_What the task asks_
Without copying the images, write out all the entries below verbatim.
-- Exercise data follows --
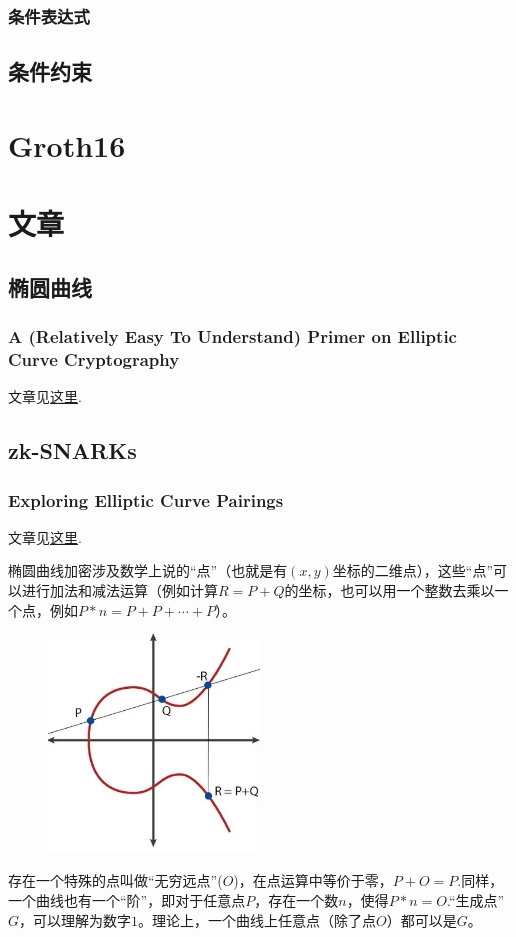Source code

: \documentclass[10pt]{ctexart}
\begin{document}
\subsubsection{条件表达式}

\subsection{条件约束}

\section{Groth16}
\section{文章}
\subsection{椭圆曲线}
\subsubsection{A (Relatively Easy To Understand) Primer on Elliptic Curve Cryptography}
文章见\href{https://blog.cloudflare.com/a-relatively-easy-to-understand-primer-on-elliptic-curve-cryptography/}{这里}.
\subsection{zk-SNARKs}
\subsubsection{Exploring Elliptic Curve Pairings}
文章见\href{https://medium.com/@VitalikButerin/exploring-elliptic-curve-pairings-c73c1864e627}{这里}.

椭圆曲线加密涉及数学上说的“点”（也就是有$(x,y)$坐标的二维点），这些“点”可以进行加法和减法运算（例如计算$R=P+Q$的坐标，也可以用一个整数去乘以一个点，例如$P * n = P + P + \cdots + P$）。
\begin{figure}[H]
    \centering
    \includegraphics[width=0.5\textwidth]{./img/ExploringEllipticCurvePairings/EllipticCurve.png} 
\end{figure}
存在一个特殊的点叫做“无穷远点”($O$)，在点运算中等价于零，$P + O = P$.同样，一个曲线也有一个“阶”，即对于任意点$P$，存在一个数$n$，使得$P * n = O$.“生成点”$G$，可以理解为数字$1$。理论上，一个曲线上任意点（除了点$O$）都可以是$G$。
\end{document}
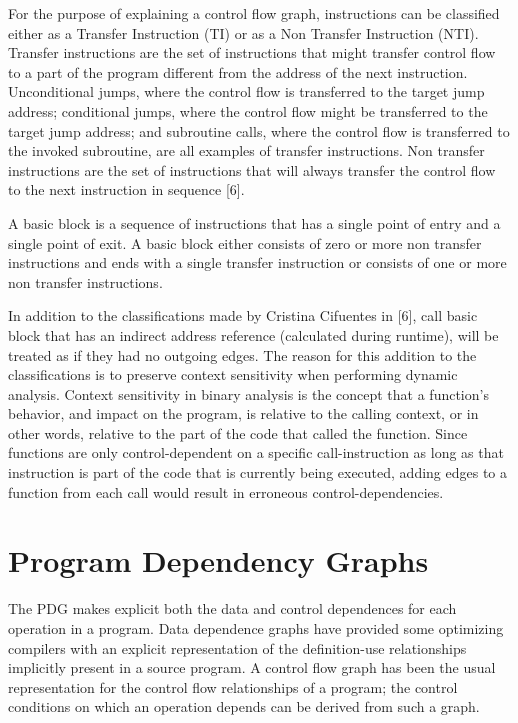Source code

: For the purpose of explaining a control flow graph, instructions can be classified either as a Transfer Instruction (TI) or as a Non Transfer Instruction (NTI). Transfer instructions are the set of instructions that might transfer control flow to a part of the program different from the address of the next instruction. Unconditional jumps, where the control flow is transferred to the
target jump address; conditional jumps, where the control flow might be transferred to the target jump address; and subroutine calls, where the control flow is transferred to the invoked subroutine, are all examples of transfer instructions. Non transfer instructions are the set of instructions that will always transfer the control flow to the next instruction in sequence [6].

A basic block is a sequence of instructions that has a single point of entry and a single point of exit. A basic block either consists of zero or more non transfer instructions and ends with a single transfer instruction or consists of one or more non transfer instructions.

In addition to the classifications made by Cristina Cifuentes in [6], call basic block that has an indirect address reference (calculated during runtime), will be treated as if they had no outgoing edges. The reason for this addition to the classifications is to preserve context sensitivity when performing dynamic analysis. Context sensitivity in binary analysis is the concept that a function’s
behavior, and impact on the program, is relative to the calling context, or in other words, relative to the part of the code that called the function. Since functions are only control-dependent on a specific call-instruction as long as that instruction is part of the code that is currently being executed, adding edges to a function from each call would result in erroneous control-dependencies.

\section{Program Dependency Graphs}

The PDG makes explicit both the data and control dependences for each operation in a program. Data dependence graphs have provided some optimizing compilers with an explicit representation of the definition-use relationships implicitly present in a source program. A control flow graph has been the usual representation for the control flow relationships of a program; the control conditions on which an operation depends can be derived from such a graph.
-- Exercise data concluded --
_Written response_
Source code

: \documentclass[10pt]{ctexart}
\begin{document}
\subsubsection{条件表达式}

\subsection{条件约束}

\section{Groth16}
\section{文章}
\subsection{椭圆曲线}
\subsubsection{A (Relatively Easy To Understand) Primer on Elliptic Curve Cryptography}
文章见\href{https://blog.cloudflare.com/a-relatively-easy-to-understand-primer-on-elliptic-curve-cryptography/}{这里}.
\subsection{zk-SNARKs}
\subsubsection{Exploring Elliptic Curve Pairings}
文章见\href{https://medium.com/@VitalikButerin/exploring-elliptic-curve-pairings-c73c1864e627}{这里}.

椭圆曲线加密涉及数学上说的“点”（也就是有$(x,y)$坐标的二维点），这些“点”可以进行加法和减法运算（例如计算$R=P+Q$的坐标，也可以用一个整数去乘以一个点，例如$P * n = P + P + \cdots + P$）。
\begin{figure}[H]
    \centering
    \includegraphics[width=0.5\textwidth]{./img/ExploringEllipticCurvePairings/EllipticCurve.png} 
\end{figure}
存在一个特殊的点叫做“无穷远点”($O$)，在点运算中等价于零，$P + O = P$.同样，一个曲线也有一个“阶”，即对于任意点$P$，存在一个数$n$，使得$P * n = O$.“生成点”$G$，可以理解为数字$1$。理论上，一个曲线上任意点（除了点$O$）都可以是$G$。
\end{document}
Source code

: For the purpose of explaining a control flow graph, instructions can be classified either as a Transfer Instruction (TI) or as a Non Transfer Instruction (NTI). Transfer instructions are the set of instructions that might transfer control flow to a part of the program different from the address of the next instruction. Unconditional jumps, where the control flow is transferred to the
target jump address; conditional jumps, where the control flow might be transferred to the target jump address; and subroutine calls, where the control flow is transferred to the invoked subroutine, are all examples of transfer instructions. Non transfer instructions are the set of instructions that will always transfer the control flow to the next instruction in sequence [6].

A basic block is a sequence of instructions that has a single point of entry and a single point of exit. A basic block either consists of zero or more non transfer instructions and ends with a single transfer instruction or consists of one or more non transfer instructions.

In addition to the classifications made by Cristina Cifuentes in [6], call basic block that has an indirect address reference (calculated during runtime), will be treated as if they had no outgoing edges. The reason for this addition to the classifications is to preserve context sensitivity when performing dynamic analysis. Context sensitivity in binary analysis is the concept that a function’s
behavior, and impact on the program, is relative to the calling context, or in other words, relative to the part of the code that called the function. Since functions are only control-dependent on a specific call-instruction as long as that instruction is part of the code that is currently being executed, adding edges to a function from each call would result in erroneous control-dependencies.

\section{Program Dependency Graphs}

The PDG makes explicit both the data and control dependences for each operation in a program. Data dependence graphs have provided some optimizing compilers with an explicit representation of the definition-use relationships implicitly present in a source program. A control flow graph has been the usual representation for the control flow relationships of a program; the control conditions on which an operation depends can be derived from such a graph.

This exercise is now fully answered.